Reşat Ekrem Bey’in bu konuda kaleme aldığı kitaplarından biri ise Eski İstanbul’da Meyhaneler ve Meyhane Köçekleri isimli çalışmasıdır. İlk defa 1947’de “İstanbul Ansiklopedisi Bürosu Notları” başlıklı seriden çıkan bu özel kitapta Reşat Ekrem Bey şöyle diyor:
“Eski İstanbul meyhaneleri ile namlı meyhaneciler hakkında ilk mühim kayıtlara Evliya Çelebi’nin Seyahatname’sinde rastlanır. Büyük seyyah ve muharrir Galata’dan bahsederken ‘Lebideryada Ortahisar’da ikiyüz adet kat kat harabat haneler, meyhaneler vardır ki her birinde beşer onbeşer yüz fâsık iyş ve işret edip hanende ve sazendegan ile hay huy iderler ki dillerle tarifi mümkün değildir’ diyor ve bu harabathanelerden Taş Merdiven meyhanesi ile Kefeli’nin, Manyalı’nın, Mihalaki’nin, Kaşkaval’ın, Sünbüllü’nün, Konstantin’in ve Saranda’nın meyhaneleri diye sekiz tanesinin adını veriyor; buralarda türlü türlü misket şarapları, Akona, Sakız, Mudanya, Edremit, Bozcaada şarapları bulunur, sokaklarda ayak başı açık yüzlerce sarhoşa rastlanır, perişan halleri sorulunca:
‘Öyle sermestim ki idrâk etmezem dünya nedir
Ben kimim, sâki olan kimdir, mey-i sahba nedir?’ cevabını verirler”.

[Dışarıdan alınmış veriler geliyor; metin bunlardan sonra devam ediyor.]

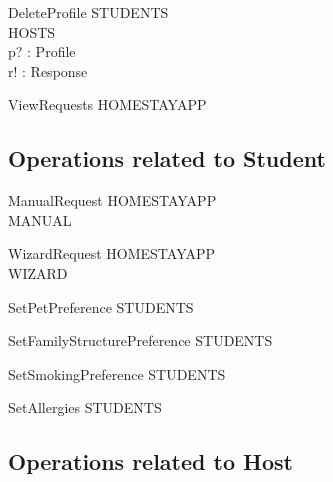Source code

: \documentclass[11pt]{article}
\begin{document}
\begin{schema}{DeleteProfile}
	\Delta STUDENTS\\
	\Delta HOSTS\\
	p? : Profile\\
	r! : Response
\where
\end{schema}

\begin{schema}{ViewRequests}
	\Xi HOMESTAYAPP\\
\end{schema}


\subsection*{Operations related to Student}

\begin{schema}{ManualRequest}
	\Delta HOMESTAYAPP\\
	\Xi MANUAL


\end{schema}

\begin{schema}{WizardRequest}
	\Delta HOMESTAYAPP\\
	\Xi WIZARD\\

\end{schema}

\begin{schema}{SetPetPreference}
	\Delta STUDENTS\\
\end{schema}

\begin{schema}{SetFamilyStructurePreference}
	\Delta STUDENTS\\
\end{schema}

\begin{schema}{SetSmokingPreference}
	\Delta STUDENTS\\
\end{schema}

\begin{schema}{SetAllergies}
	\Delta STUDENTS\\
\end{schema}


\subsection*{Operations related to Host}
\end{document}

Külhanilik ve külhaniler, Koçu’nun bu kitabı gibi İstanbul Ansiklopedisi’nde, Erkek Kızlar, Patrona Halil, Haşmetli Yosmalar, Forsa Halil, Kabakçı Mustafa gibi popüler tarih kitaplarında da sıkça karşımıza çıkar.
Yarım asır öncenin
bir İstanbul tipi
Dr. Kâmil Yazgıç gazetedeki
köşesinde “külhanbeyi”nin
bir karikatürünü çizmiş;
onu 25 yaşlarında, kaytan
bıyıklı, keman kaşlı, filiz
gibi bir delikanlı olarak
resmetmişti. Başında dar
Beyoğlu dedikleri sıfır
numara kalıba çekilmiş
siyah fesin püskülü daima
önde..
Reşat Ekrem Bey’in Tercüman’da yazdığı tefrikaların ilki “Lehcei Külhaniye- Külhan Beyler Argosu” başlığını taşır. Bu yazıda Koçu, kendisinde bulunan “Lehcei Külhaniye” isimli yazma risaleden çevirdiği 100’e yakın kelimenin kaldığını, müstehcen olanların karşılıklarını boş bıraktığını, diğerlerini kaydettiğini yazar. 93 kelimelik bu küçük sözlükte “Bohça, Habaza, Hançer, Karanfil, Kasık Mancası, Lamelif, Mefret, Papaz, Şahmerdan, Şakaayık, Tirid, Zıbık” kelimelerinin karşılıkları müstehcen olduğu için boş bırakılmıştır.
Koçu’nun ikinci yazısı “Tarikat-ı Lâyhâriye’nin tarihçesi ve bazı vak’alar” başlığını taşır. Sonraki yazılarında da “Külhan Beyi Evren’in Hikayesi, Külhan Beyi Arslan’ın Hikayesi, Son Külhan Beylerinden Sâmi’nin Hikâyesi” başlıkları görülür.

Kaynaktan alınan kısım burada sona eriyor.